Which lines of the data hold the word "library"? Copy all of them.
######
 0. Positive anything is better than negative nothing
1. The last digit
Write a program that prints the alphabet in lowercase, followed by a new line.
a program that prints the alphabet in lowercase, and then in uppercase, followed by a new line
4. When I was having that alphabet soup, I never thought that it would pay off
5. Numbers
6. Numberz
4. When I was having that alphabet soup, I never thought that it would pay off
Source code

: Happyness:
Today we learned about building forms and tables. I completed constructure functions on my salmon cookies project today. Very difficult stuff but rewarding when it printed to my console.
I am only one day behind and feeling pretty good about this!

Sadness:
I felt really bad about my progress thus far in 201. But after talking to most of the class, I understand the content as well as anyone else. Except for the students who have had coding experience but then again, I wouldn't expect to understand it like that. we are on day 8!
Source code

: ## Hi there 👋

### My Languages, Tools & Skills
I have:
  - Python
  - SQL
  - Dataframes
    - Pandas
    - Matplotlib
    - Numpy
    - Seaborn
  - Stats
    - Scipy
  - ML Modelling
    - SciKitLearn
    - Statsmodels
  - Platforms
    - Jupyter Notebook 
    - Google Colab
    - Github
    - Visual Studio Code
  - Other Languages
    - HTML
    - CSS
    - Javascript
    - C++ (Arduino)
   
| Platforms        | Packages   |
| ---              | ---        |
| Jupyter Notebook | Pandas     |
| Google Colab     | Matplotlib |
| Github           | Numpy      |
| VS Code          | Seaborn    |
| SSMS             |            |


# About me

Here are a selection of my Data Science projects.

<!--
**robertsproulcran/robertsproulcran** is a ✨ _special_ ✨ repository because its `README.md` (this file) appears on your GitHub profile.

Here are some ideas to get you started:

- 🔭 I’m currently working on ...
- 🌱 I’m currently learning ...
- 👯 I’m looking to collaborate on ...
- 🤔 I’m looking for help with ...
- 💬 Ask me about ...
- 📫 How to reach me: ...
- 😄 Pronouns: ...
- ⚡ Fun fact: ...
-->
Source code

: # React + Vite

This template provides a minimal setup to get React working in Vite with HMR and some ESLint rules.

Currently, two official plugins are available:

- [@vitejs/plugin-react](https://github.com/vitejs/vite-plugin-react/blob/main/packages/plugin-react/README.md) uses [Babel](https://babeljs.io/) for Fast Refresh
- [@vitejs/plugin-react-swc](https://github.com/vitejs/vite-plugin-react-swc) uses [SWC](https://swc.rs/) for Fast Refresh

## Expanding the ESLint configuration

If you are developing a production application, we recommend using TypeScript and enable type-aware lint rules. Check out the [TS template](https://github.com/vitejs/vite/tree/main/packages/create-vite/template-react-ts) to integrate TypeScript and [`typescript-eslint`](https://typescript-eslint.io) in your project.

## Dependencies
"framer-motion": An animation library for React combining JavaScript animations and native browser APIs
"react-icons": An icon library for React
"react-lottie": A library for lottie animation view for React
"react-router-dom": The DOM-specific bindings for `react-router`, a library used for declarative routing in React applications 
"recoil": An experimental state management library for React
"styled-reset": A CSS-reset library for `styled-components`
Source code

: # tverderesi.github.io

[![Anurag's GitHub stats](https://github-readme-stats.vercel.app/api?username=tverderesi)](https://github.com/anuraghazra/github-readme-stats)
######
**EXERCISE OUTPUT**
"framer-motion": An animation library for React combining JavaScript animations and native browser APIs
"react-icons": An icon library for React
"react-lottie": A library for lottie animation view for React
"react-router-dom": The DOM-specific bindings for `react-router`, a library used for declarative routing in React applications 
"recoil": An experimental state management library for React
"styled-reset": A CSS-reset library for `styled-components`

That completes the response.